Heidi by Johanna Spyri

Heidi felt to me like one of those books I should have read in childhood but never did, and I was a little hesitant to read it as an adult because I was worried I would find it too sappy. In fact, I found it totally charming, despite its many references to God and despite the problematic/ableist ending.

At the start of the book we meet Heidi, an orphan who’s being taken to live with her grandfather, who we’re told “drank and gambled away” his big farm and supposedly “killed somebody in a quarrel” in Italy. Heidi’s grandfather has a pair of goats and lives in a mountain hut; he regularly sees Peter, the kid who’s the village goatherd, but is otherwise cut off from society, and people imagine he won’t be thrilled to be taking care of Heidi. But Heidi, who is five, is all sweetness, and quickly wins her grandfather over: she’s excited to be in the mountains, and happy to see him, and delighted by his hut and his goats. Heidi’s idyllic mountain existence is interrupted, though, when her aunt arrives to take her to Frankfurt, where she’s to be a companion to a young girl who can’t walk/uses a wheelchair. The girl, Klara, turns out to be smart and kind, and Heidi has some adventures in the city, but she misses her grandfather and the countryside terribly. She starts sleepwalking, and when Klara’s dad has her talk to his friend the doctor, the doctor says Heidi needs to go home. So back to the mountain she goes. Eventually the city folks come to visit—first the doctor, then Klara and her grandmother—and the mountains help cure everyone of their ills and sorrows.

Heidi’s caring and kindness and generosity could be grating, but somehow weren’t: she’s just so happy to be running around with the goats and listening to the sound of the wind in the trees, and she’s equally happy reading hymns to Peter the goatherd’s blind grandmother, or watching her grandfather make things out of wood, or talking with Klara or the doctor. She’s not particularly well-developed as a character, but her sweetness is winning enough that I didn’t mind.

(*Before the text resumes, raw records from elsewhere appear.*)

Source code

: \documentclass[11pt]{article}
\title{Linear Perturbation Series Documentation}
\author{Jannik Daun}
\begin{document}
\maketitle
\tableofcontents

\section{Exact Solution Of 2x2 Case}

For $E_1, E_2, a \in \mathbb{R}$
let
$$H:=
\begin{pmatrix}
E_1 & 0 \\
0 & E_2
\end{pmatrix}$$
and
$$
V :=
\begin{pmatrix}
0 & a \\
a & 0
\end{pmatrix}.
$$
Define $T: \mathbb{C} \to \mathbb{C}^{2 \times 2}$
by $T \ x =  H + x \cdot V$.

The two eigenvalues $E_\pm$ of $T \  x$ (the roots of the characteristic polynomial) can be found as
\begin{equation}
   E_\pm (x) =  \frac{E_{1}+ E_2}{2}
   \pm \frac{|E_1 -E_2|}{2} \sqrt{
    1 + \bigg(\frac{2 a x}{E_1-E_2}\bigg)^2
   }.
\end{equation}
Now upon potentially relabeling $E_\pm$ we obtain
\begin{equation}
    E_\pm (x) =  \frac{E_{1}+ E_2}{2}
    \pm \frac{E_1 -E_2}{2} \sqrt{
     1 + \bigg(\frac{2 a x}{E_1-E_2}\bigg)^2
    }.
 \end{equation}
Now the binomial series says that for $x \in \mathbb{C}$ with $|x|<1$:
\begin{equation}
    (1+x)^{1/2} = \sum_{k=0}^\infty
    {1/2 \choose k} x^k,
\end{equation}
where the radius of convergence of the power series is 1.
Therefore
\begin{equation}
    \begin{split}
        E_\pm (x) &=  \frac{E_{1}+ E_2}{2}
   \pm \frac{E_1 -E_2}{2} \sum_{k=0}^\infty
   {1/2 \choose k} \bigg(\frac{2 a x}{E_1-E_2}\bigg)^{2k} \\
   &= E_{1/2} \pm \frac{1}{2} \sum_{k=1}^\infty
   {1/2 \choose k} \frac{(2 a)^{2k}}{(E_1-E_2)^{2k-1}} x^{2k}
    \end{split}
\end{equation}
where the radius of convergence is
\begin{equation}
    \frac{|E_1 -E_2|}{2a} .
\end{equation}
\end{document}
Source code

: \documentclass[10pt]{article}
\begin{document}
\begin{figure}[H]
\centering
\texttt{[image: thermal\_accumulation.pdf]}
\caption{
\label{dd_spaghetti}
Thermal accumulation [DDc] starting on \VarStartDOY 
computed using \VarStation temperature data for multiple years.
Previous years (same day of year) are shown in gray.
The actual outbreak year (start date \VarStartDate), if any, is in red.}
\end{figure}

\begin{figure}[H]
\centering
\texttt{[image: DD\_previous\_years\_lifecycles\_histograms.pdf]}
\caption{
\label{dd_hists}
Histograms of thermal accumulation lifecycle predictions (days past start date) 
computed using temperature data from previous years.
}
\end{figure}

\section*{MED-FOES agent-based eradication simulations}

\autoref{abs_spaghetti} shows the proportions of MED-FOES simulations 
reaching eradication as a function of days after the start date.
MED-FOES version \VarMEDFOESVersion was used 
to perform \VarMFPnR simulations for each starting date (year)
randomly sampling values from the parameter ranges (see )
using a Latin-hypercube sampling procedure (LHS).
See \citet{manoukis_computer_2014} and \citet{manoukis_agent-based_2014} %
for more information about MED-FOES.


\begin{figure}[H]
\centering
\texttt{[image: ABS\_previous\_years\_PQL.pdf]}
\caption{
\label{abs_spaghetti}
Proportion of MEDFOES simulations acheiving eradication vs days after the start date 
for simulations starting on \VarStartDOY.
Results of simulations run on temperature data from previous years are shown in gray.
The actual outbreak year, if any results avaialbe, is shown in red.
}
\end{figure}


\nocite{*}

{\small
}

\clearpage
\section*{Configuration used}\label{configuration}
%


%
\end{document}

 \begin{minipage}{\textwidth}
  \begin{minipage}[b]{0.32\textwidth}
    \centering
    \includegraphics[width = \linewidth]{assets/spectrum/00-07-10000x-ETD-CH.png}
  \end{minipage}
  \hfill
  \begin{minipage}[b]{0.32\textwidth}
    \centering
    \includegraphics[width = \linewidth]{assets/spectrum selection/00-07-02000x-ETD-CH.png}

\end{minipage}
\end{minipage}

I also love the descriptions of places in this book—Heidi’s grandfather’s mountain hut with its table and cupboard and the hayloft where Heidi sleeps; the pasture where the goats graze, with all its herbs and wildflowers; the snow in winter piling up to the windows; the half-ruined house in the village where Heidi and her grandfather start spending the winters. I like the descriptions of summer, like this: “The sky was a deep blue, and the sun shone on the green mountain. Everywhere there were flowers: delicate primroses and great patches of blue gentians and golden rock-roses nodding in the sunshine.” And I like the descriptions of winter, like this: “In the evening, the moon shone over the vast snow fields, and the next day the whole mountain glittered like a crystal.”